Supercomputing frontiers and innovations (New Journal)
From the homepage:
Parallel scientific computing has entered a new era. Multicore processors on desktop computers make parallel computing a fundamental skill required by all computer scientists. High-end systems have surpassed the Petaflop barrier, and significant efforts are devoted to the development of the next generation of hardware and software technologies towards Exascale systems. This is an exciting time for computing as we begin the journey on the road to exascale computing. ‘Going to the exascale’ will mean radical changes in computing architecture, software, and algorithms – basically, vastly increasing the levels of parallelism to the point of billions of threads working in tandem – which will force radical changes in how hardware is designed and how we go about solving problems. There are many computational and technical challenges ahead that must be overcome. The challenges are great, different than the current set of challenges, and exciting research problems await us.
This journal, Supercomputing Frontiers and Innovations, gives an introduction to the area of innovative supercomputing technologies, prospective architectures, scalable and highly parallel algorithms, languages, data analytics, issues related to computational co-design, and cross-cutting HPC issues as well as papers on supercomputing education and massively parallel computing applications in science and industry.

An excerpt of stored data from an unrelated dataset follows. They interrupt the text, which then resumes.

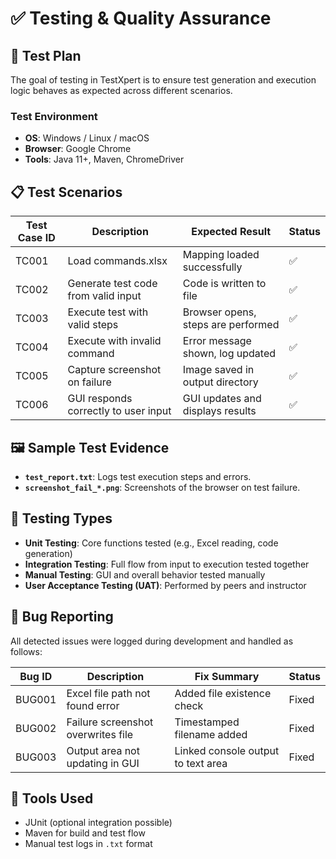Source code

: 
# ✅ Testing & Quality Assurance

## 🧪 Test Plan

The goal of testing in TestXpert is to ensure test generation and execution logic behaves as expected across different scenarios.

### Test Environment

- **OS**: Windows / Linux / macOS
- **Browser**: Google Chrome
- **Tools**: Java 11+, Maven, ChromeDriver

## 📋 Test Scenarios

| Test Case ID | Description                               | Expected Result                      | Status |
|--------------|-------------------------------------------|--------------------------------------|--------|
| TC001        | Load commands.xlsx                        | Mapping loaded successfully          | ✅     |
| TC002        | Generate test code from valid input       | Code is written to file              | ✅     |
| TC003        | Execute test with valid steps             | Browser opens, steps are performed   | ✅     |
| TC004        | Execute with invalid command              | Error message shown, log updated     | ✅     |
| TC005        | Capture screenshot on failure             | Image saved in output directory      | ✅     |
| TC006        | GUI responds correctly to user input      | GUI updates and displays results     | ✅     |

## 🖼️ Sample Test Evidence

- **`test_report.txt`**: Logs test execution steps and errors.
- **`screenshot_fail_*.png`**: Screenshots of the browser on test failure.

## 🔁 Testing Types

- **Unit Testing**: Core functions tested (e.g., Excel reading, code generation)
- **Integration Testing**: Full flow from input to execution tested together
- **Manual Testing**: GUI and overall behavior tested manually
- **User Acceptance Testing (UAT)**: Performed by peers and instructor

## 🐞 Bug Reporting

All detected issues were logged during development and handled as follows:

| Bug ID | Description                        | Fix Summary                            | Status |
|--------|------------------------------------|-----------------------------------------|--------|
| BUG001 | Excel file path not found error    | Added file existence check              | Fixed  |
| BUG002 | Failure screenshot overwrites file | Timestamped filename added              | Fixed  |
| BUG003 | Output area not updating in GUI    | Linked console output to text area      | Fixed  |

## 🧰 Tools Used

- JUnit (optional integration possible)
- Maven for build and test flow
- Manual test logs in `.txt` format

This journal provides immediate open access to its content on the principle that making research freely available to the public supports a greater global exchange of knowledge. We hope you find this journal timely, interesting, and informative. We welcome your contributions, suggestions, and improvements to this new journal. Please join us in making this exciting new venture a success. We hope you will find Supercomputing Frontiers and Innovations an ideal venue for the publication of your team’s next exciting results.
Becoming “massively parallel” isn’t going to free “computing applications in science and industry” from semantics. If anything, the more complex applications become, the easier it will be to mislay semantics, to the user’s peril.
Semantic efforts that did not scale for applications in the last decade face even dimmer prospects in the face of “big data” and massively parallel applications.
I suggest we move the declaration of semantics closer to or at the authors of content/data. At least as a starting point for discussion/research.